### [Problem to solve]
Report all lines of the records that contain "PowerShell".

### [Working data]
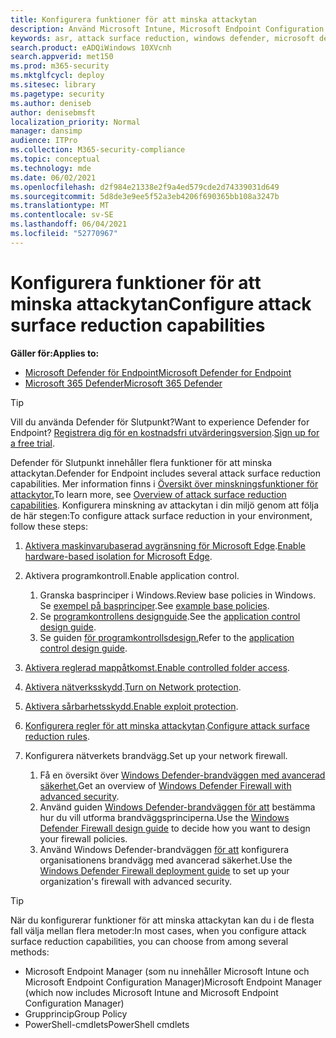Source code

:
 ```yaml
---
title: Konfigurera funktioner för att minska attackytan
description: Använd Microsoft Intune, Microsoft Endpoint Configuration Manager, PowerShell-cmdlets och grupprincip för att konfigurera minskning av attackytan.
keywords: asr, attack surface reduction, windows defender, microsoft defender, antivirus, av
search.product: eADQiWindows 10XVcnh
search.appverid: met150
ms.prod: m365-security
ms.mktglfcycl: deploy
ms.sitesec: library
ms.pagetype: security
ms.author: deniseb
author: denisebmsft
localization_priority: Normal
manager: dansimp
audience: ITPro
ms.collection: M365-security-compliance
ms.topic: conceptual
ms.technology: mde
ms.date: 06/02/2021
ms.openlocfilehash: d2f984e21338e2f9a4ed579cde2d74339031d649
ms.sourcegitcommit: 5d8de3e9ee5f52a3eb4206f690365bb108a3247b
ms.translationtype: MT
ms.contentlocale: sv-SE
ms.lasthandoff: 06/04/2021
ms.locfileid: "52770967"
---
```

# <a name="configure-attack-surface-reduction-capabilities"></a><span data-ttu-id="e8733-104">Konfigurera funktioner för att minska attackytan</span><span class="sxs-lookup"><span data-stu-id="e8733-104">Configure attack surface reduction capabilities</span></span>

<span data-ttu-id="e8733-105">**Gäller för:**</span><span class="sxs-lookup"><span data-stu-id="e8733-105">**Applies to:**</span></span>
- [<span data-ttu-id="e8733-106">Microsoft Defender för Endpoint</span><span class="sxs-lookup"><span data-stu-id="e8733-106">Microsoft Defender for Endpoint</span></span>](https://go.microsoft.com/fwlink/p/?linkid=2154037)
- [<span data-ttu-id="e8733-107">Microsoft 365 Defender</span><span class="sxs-lookup"><span data-stu-id="e8733-107">Microsoft 365 Defender</span></span>](https://go.microsoft.com/fwlink/?linkid=2118804)

> [!TIP]
> <span data-ttu-id="e8733-108">Vill du använda Defender för Slutpunkt?</span><span class="sxs-lookup"><span data-stu-id="e8733-108">Want to experience Defender for Endpoint?</span></span> <span data-ttu-id="e8733-109">[Registrera dig för en kostnadsfri utvärderingsversion](https://www.microsoft.com/microsoft-365/windows/microsoft-defender-atp?ocid=docs-wdatp-assignaccess-abovefoldlink).</span><span class="sxs-lookup"><span data-stu-id="e8733-109">[Sign up for a free trial](https://www.microsoft.com/microsoft-365/windows/microsoft-defender-atp?ocid=docs-wdatp-assignaccess-abovefoldlink).</span></span>

<span data-ttu-id="e8733-110">Defender för Slutpunkt innehåller flera funktioner för att minska attackytan.</span><span class="sxs-lookup"><span data-stu-id="e8733-110">Defender for Endpoint includes several attack surface reduction capabilities.</span></span> <span data-ttu-id="e8733-111">Mer information finns i [Översikt över minskningsfunktioner för attackytor.](overview-attack-surface-reduction.md)</span><span class="sxs-lookup"><span data-stu-id="e8733-111">To learn more, see [Overview of attack surface reduction capabilities](overview-attack-surface-reduction.md).</span></span> <span data-ttu-id="e8733-112">Konfigurera minskning av attackytan i din miljö genom att följa de här stegen:</span><span class="sxs-lookup"><span data-stu-id="e8733-112">To configure attack surface reduction in your environment, follow these steps:</span></span> 

1. <span data-ttu-id="e8733-113">[Aktivera maskinvarubaserad avgränsning för Microsoft Edge](/windows/security/threat-protection/microsoft-defender-application-guard/install-md-app-guard).</span><span class="sxs-lookup"><span data-stu-id="e8733-113">[Enable hardware-based isolation for Microsoft Edge](/windows/security/threat-protection/microsoft-defender-application-guard/install-md-app-guard).</span></span>

2. <span data-ttu-id="e8733-114">Aktivera programkontroll.</span><span class="sxs-lookup"><span data-stu-id="e8733-114">Enable application control.</span></span> 

   1. <span data-ttu-id="e8733-115">Granska basprinciper i Windows.</span><span class="sxs-lookup"><span data-stu-id="e8733-115">Review base policies in Windows.</span></span> <span data-ttu-id="e8733-116">Se [exempel på basprinciper](/windows/security/threat-protection/windows-defender-application-control/example-wdac-base-policies).</span><span class="sxs-lookup"><span data-stu-id="e8733-116">See [example base policies](/windows/security/threat-protection/windows-defender-application-control/example-wdac-base-policies).</span></span>
   2. <span data-ttu-id="e8733-117">Se [programkontrollens designguide](/windows/security/threat-protection/windows-defender-application-control/windows-defender-application-control-design-guide).</span><span class="sxs-lookup"><span data-stu-id="e8733-117">See the [application control design guide](/windows/security/threat-protection/windows-defender-application-control/windows-defender-application-control-design-guide).</span></span>
   3. <span data-ttu-id="e8733-118">Se guiden [för programkontrollsdesign.](/windows/security/threat-protection/windows-defender-application-control/windows-defender-application-control-deployment-guide)</span><span class="sxs-lookup"><span data-stu-id="e8733-118">Refer to the [application control design guide](/windows/security/threat-protection/windows-defender-application-control/windows-defender-application-control-deployment-guide).</span></span>

3. <span data-ttu-id="e8733-119">[Aktivera reglerad mappåtkomst.](enable-controlled-folders.md)</span><span class="sxs-lookup"><span data-stu-id="e8733-119">[Enable controlled folder access](enable-controlled-folders.md).</span></span>

4. <span data-ttu-id="e8733-120">[Aktivera nätverksskydd](enable-network-protection.md).</span><span class="sxs-lookup"><span data-stu-id="e8733-120">[Turn on Network protection](enable-network-protection.md).</span></span>

5. <span data-ttu-id="e8733-121">[Aktivera sårbarhetsskydd.](enable-exploit-protection.md)</span><span class="sxs-lookup"><span data-stu-id="e8733-121">[Enable exploit protection](enable-exploit-protection.md).</span></span>

6. <span data-ttu-id="e8733-122">[Konfigurera regler för att minska attackytan](enable-attack-surface-reduction.md).</span><span class="sxs-lookup"><span data-stu-id="e8733-122">[Configure attack surface reduction rules](enable-attack-surface-reduction.md).</span></span>

7. <span data-ttu-id="e8733-123">Konfigurera nätverkets brandvägg.</span><span class="sxs-lookup"><span data-stu-id="e8733-123">Set up your network firewall.</span></span>

   1. <span data-ttu-id="e8733-124">Få en översikt över [Windows Defender-brandväggen med avancerad säkerhet.](/windows/security/threat-protection/windows-firewall/windows-firewall-with-advanced-security)</span><span class="sxs-lookup"><span data-stu-id="e8733-124">Get an overview of [Windows Defender Firewall with advanced security](/windows/security/threat-protection/windows-firewall/windows-firewall-with-advanced-security).</span></span>
   2. <span data-ttu-id="e8733-125">Använd guiden [Windows Defender-brandväggen för att](/windows/security/threat-protection/windows-firewall/windows-firewall-with-advanced-security-design-guide) bestämma hur du vill utforma brandväggsprinciperna.</span><span class="sxs-lookup"><span data-stu-id="e8733-125">Use the [Windows Defender Firewall design guide](/windows/security/threat-protection/windows-firewall/windows-firewall-with-advanced-security-design-guide) to decide how you want to design your firewall policies.</span></span>
   3. <span data-ttu-id="e8733-126">Använd Windows Defender-brandväggen [för att](/windows/security/threat-protection/windows-firewall/windows-firewall-with-advanced-security-deployment-guide) konfigurera organisationens brandvägg med avancerad säkerhet.</span><span class="sxs-lookup"><span data-stu-id="e8733-126">Use the [Windows Defender Firewall deployment guide](/windows/security/threat-protection/windows-firewall/windows-firewall-with-advanced-security-deployment-guide) to set up your organization's firewall with advanced security.</span></span> 

> [!TIP]
> <span data-ttu-id="e8733-127">När du konfigurerar funktioner för att minska attackytan kan du i de flesta fall välja mellan flera metoder:</span><span class="sxs-lookup"><span data-stu-id="e8733-127">In most cases, when you configure attack surface reduction capabilities, you can choose from among several methods:</span></span>
> - <span data-ttu-id="e8733-128">Microsoft Endpoint Manager (som nu innehåller Microsoft Intune och Microsoft Endpoint Configuration Manager)</span><span class="sxs-lookup"><span data-stu-id="e8733-128">Microsoft Endpoint Manager (which now includes Microsoft Intune and Microsoft Endpoint Configuration Manager)</span></span>
> - <span data-ttu-id="e8733-129">Grupprincip</span><span class="sxs-lookup"><span data-stu-id="e8733-129">Group Policy</span></span>
> - <span data-ttu-id="e8733-130">PowerShell-cmdlets</span><span class="sxs-lookup"><span data-stu-id="e8733-130">PowerShell cmdlets</span></span>
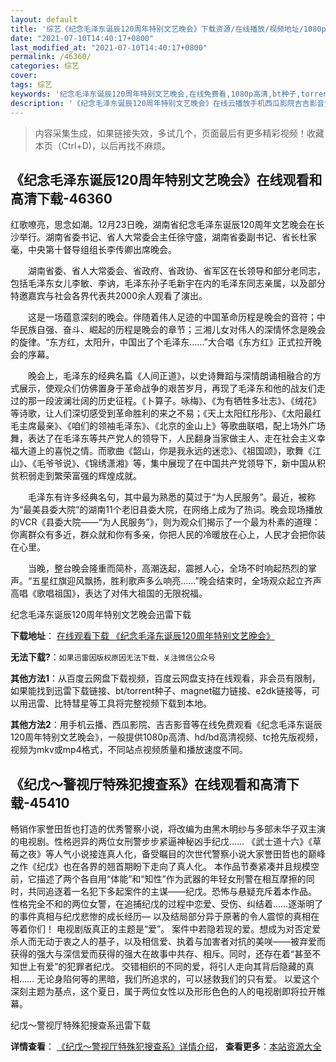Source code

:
 ```yaml
---
layout: default
title: '综艺《纪念毛泽东诞辰120周年特别文艺晚会》下载资源/在线播放/视频地址/1080p/高清/蓝光'
date: "2021-07-10T14:40:17+0800"
last_modified_at: "2021-07-10T14:40:17+0800"
permalink: /46360/
categories: 综艺
cover:
tags: 综艺
keywords: '纪念毛泽东诞辰120周年特别文艺晚会,在线免费看,1080p高清,bt种子,torrent,百度云盘,magnet,磁力链,迅雷下载资源'
description: '《纪念毛泽东诞辰120周年特别文艺晚会》在线云播放手机西瓜影院吉吉影音免费看，1080p高清bd/hd未删减完整版和tc抢先枪版，mkv/mp4格式，附带bt/torrent种子、magnet/磁力链、百度云盘、网盘资源迅雷下载链接'
---
```


>内容采集生成，如果链接失效，多试几个，页面最后有更多精彩视频！收藏本页（Ctrl+D)，以后再找不麻烦。


## 《纪念毛泽东诞辰120周年特别文艺晚会》在线观看和高清下载-46360

红歌嘹亮，思念如潮。12月23日晚，湖南省纪念毛泽东诞辰120周年文艺晚会在长沙举行。湖南省委书记、省人大常委会主任徐守盛，湖南省委副书记、省长杜家毫，中央第十督导组组长李传卿出席晚会。</p>　　湖南省委、省人大常委会、省政府、省政协、省军区在长领导和部分老同志，包括毛泽东女儿李敏、李讷，毛泽东孙子毛新宇在内的毛泽东同志亲属，以及部分特邀嘉宾与社会各界代表共2000余人观看了演出。</p>　　这是一场蕴意深刻的晚会。伴随着伟人足迹的中国革命历程是晚会的音符；中华民族自强、奋斗、崛起的历程是晚会的章节；三湘儿女对伟人的深情怀念是晚会的旋律。&ldquo;东方红，太阳升，中国出了个毛泽东……”大合唱《东方红》正式拉开晚会的序幕。</p>　　晚会上，毛泽东的经典名篇《人间正道》，以史诗舞蹈与深情朗诵相融合的方式展示，使观众们仿佛置身于革命战争的艰苦岁月，再现了毛泽东和他的战友们走过的那一段波澜壮阔的历史征程。《卜算子。咏梅》、《为有牺牲多壮志》、《绒花》等诗歌，让人们深切感受到革命胜利的来之不易；《天上太阳红彤彤》、《太阳最红毛主席最亲》、《咱们的领袖毛泽东》、《北京的金山上》等歌曲联唱，配上场外广场舞，表达了在毛泽东等共产党人的领导下，人民翻身当家做主人、走在社会主义幸福大道上的喜悦之情。而歌曲《韶山，你是我永远的迷恋》、《祖国颂》，歌舞《江山》、《毛爷爷说》、《锦绣潇湘》等，集中展现了在中国共产党领导下，新中国从积贫积弱走到繁荣富强的辉煌成就。</p>　　毛泽东有许多经典名句，其中最为熟悉的莫过于&ldquo;为人民服务&rdquo;。最近，被称为&ldquo;最美县委大院&rdquo;的湖南11个老旧县委大院，在网络上成为了热词。晚会现场播放的VCR《县委大院&mdash;—“为人民服务&rdquo;》，则为观众们揭示了一个最为朴素的道理：你离群众有多近，群众就和你有多亲，你把人民的冷暖放在心上，人民才会把你装在心里。</p>　　当晚，整台晚会隆重而简朴，高潮迭起，震撼人心，全场不时响起热烈的掌声。&ldquo;五星红旗迎风飘扬，胜利歌声多么响亮&hellip;…”晚会结束时，全场观众起立齐声高唱《歌唱祖国》，表达了对伟大祖国的无限祝福。<br />


纪念毛泽东诞辰120周年特别文艺晚会迅雷下载

**下载地址**： [在线观看下载 《纪念毛泽东诞辰120周年特别文艺晚会》](https://www.993dy.com//vod-detail-id-3484.html) 


**无法下载?**：`如果迅雷因版权原因无法下载，关注微信公众号 `

**其他方法1**：从百度云网盘下载视频，百度云网盘支持在线观看，非会员有限制，如果能找到迅雷下载链接、bt/torrent种子、magnet磁力链接、e2dk链接等，可以用迅雷、比特彗星等工具将完整视频下载到本地。

**其他方法2**：用手机云播、西瓜影院、吉吉影音等在线免费观看《纪念毛泽东诞辰120周年特别文艺晚会》，一般提供1080p高清、hd/bd高清视频、tc抢先版视频，视频为mkv或mp4格式，不同站点视频质量和播放速度不同。


## 《纪戊～警视厅特殊犯搜查系》在线观看和高清下载-45410

畅销作家誉田哲也打造的优秀警察小说，将改编为由黑木明纱与多部未华子双主演的电视剧。性格迥异的两位女刑警步步紧逼神秘凶手纪戊&hellip;… 《武士道十六》《草莓之夜》等人气小说接连真人化，备受瞩目的次世代警察小说大家誉田哲也的巅峰之作《纪戊》也在各界的翘首期盼下走向了真人化。 本作品节奏紧凑并且规模空前，它描述了两个各自用&ldquo;体能”和&ldquo;知性&rdquo;作为武器的年轻女刑警在相互摩擦的同时，共同追逐着一名犯下多起案件的主谋——纪戊。恐怖与悬疑充斥着本作品。 性格完全不和的两位女警，在追捕纪戊的过程中恋爱、受伤、纠结着……逐渐明了的事件真相与纪戊悲惨的成长经历&mdash; 以及结局部分异于原著的令人震惊的真相在等着你们！ 电视剧版真正的主题是“爱&rdquo;。 案件中若隐若现的爱。想成为对否定爱杀人而无动于衷之人的基子，以及相信爱、执着与加害者对抗的美咲——被弃爱而获得的强大与深信爱而获得的强大在故事中共存、相斥。同时，还存在着“甚至不知世上有爱”的犯罪者纪戊。 交错相织的不同的爱，将引人走向其背后隐藏的真相&hellip;… 无论身陷何等的黑暗，我们所追求的，可以拯救我们的只有爱。 以爱这个深刻主题为基点，这个夏日，属于两位女性以及形形色色的人的电视剧即将拉开帷幕。


纪戊～警视厅特殊犯搜查系迅雷下载

**详情查看**： [《纪戊～警视厅特殊犯搜查系》详情介绍](/movie/45410/)， **查看更多**：[本站资源大全](/movie/t/all/)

### [Exercise answer]
description: Använd Microsoft Intune, Microsoft Endpoint Configuration Manager, PowerShell-cmdlets och grupprincip för att konfigurera minskning av attackytan.
> - <span data-ttu-id="e8733-130">PowerShell-cmdlets</span><span class="sxs-lookup"><span data-stu-id="e8733-130">PowerShell cmdlets</span></span>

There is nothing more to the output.